▶ **DATA FOR THIS TASK**
- Opening Delimiter -
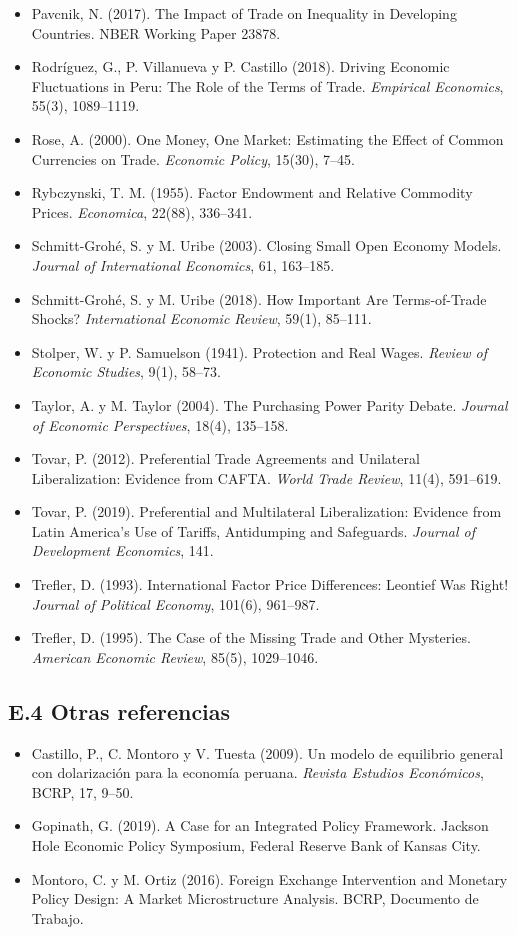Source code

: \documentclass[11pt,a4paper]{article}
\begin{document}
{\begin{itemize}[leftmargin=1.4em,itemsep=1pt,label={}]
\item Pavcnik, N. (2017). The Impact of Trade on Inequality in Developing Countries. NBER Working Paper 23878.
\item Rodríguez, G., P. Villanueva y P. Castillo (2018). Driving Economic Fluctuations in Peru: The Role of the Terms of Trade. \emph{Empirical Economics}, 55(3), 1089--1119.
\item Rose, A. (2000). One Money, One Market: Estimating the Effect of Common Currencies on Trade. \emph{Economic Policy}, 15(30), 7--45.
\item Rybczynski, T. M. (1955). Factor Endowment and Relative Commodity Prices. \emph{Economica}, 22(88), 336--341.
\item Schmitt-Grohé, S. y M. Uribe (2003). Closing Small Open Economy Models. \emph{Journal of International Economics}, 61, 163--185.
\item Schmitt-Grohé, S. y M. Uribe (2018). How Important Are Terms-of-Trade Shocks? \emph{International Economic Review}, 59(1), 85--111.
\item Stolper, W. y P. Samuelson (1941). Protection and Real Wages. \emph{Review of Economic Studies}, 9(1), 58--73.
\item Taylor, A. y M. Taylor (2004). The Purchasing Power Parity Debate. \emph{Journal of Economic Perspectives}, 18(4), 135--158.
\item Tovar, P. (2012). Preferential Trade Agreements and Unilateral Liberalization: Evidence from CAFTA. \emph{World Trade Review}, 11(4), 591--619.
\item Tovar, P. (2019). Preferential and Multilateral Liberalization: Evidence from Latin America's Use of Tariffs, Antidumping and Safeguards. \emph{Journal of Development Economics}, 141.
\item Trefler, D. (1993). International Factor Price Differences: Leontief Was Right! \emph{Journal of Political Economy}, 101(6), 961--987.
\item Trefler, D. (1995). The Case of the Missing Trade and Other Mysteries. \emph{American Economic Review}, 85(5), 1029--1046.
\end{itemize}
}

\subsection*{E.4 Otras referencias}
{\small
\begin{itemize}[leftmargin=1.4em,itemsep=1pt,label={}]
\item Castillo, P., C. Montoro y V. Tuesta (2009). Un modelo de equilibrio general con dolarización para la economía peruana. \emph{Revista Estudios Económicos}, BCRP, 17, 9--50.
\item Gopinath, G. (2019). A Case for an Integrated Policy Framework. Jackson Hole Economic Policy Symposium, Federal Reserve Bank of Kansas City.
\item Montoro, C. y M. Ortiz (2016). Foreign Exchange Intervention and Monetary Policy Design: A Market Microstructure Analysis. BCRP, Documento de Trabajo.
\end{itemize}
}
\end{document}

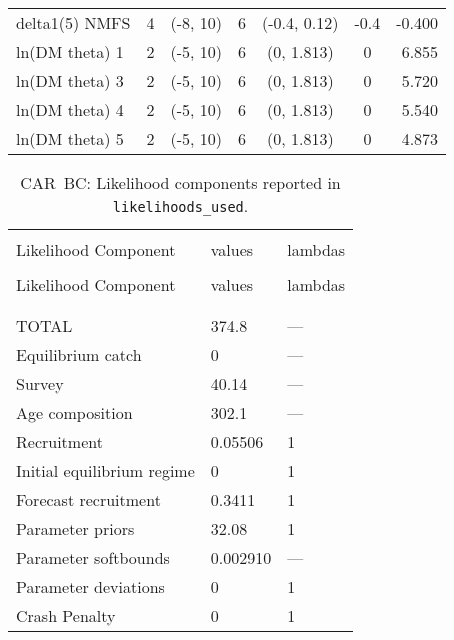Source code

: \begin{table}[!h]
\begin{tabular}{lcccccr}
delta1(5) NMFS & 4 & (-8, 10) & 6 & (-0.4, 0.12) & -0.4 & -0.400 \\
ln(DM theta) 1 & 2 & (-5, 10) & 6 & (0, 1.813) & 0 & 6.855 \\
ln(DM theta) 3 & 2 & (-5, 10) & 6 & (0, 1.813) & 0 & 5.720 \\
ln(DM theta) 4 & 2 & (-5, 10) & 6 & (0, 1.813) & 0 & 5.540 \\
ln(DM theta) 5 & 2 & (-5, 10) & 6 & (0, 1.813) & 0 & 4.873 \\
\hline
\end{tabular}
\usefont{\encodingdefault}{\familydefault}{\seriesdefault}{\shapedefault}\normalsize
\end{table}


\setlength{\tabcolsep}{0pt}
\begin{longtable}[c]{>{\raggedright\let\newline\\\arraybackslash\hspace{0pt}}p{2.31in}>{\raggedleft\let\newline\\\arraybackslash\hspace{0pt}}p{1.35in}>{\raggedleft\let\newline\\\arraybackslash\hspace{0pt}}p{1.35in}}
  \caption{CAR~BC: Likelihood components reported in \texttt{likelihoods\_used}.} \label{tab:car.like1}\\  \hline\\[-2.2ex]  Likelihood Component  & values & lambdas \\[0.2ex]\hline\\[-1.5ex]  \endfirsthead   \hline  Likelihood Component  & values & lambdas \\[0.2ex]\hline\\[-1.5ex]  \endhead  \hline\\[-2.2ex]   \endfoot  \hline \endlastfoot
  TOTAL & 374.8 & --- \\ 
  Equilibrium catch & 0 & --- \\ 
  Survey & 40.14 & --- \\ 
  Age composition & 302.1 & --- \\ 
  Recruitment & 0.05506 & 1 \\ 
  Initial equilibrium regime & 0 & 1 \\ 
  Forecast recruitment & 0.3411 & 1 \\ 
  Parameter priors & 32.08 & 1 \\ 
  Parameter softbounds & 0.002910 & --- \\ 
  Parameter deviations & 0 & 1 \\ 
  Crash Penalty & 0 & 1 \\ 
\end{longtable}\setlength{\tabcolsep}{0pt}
- Closing Delimiter -
Start with the line that contains "Age composition & 302.1 & --- \\", end with the last line of the entries, and please retype every line in that span exactly, with no others.

▶ **SOLVED EXERCISE**
  Age composition & 302.1 & --- \\ 
  Recruitment & 0.05506 & 1 \\ 
  Initial equilibrium regime & 0 & 1 \\ 
  Forecast recruitment & 0.3411 & 1 \\ 
  Parameter priors & 32.08 & 1 \\ 
  Parameter softbounds & 0.002910 & --- \\ 
  Parameter deviations & 0 & 1 \\ 
  Crash Penalty & 0 & 1 \\ 
\end{longtable}\setlength{\tabcolsep}{0pt}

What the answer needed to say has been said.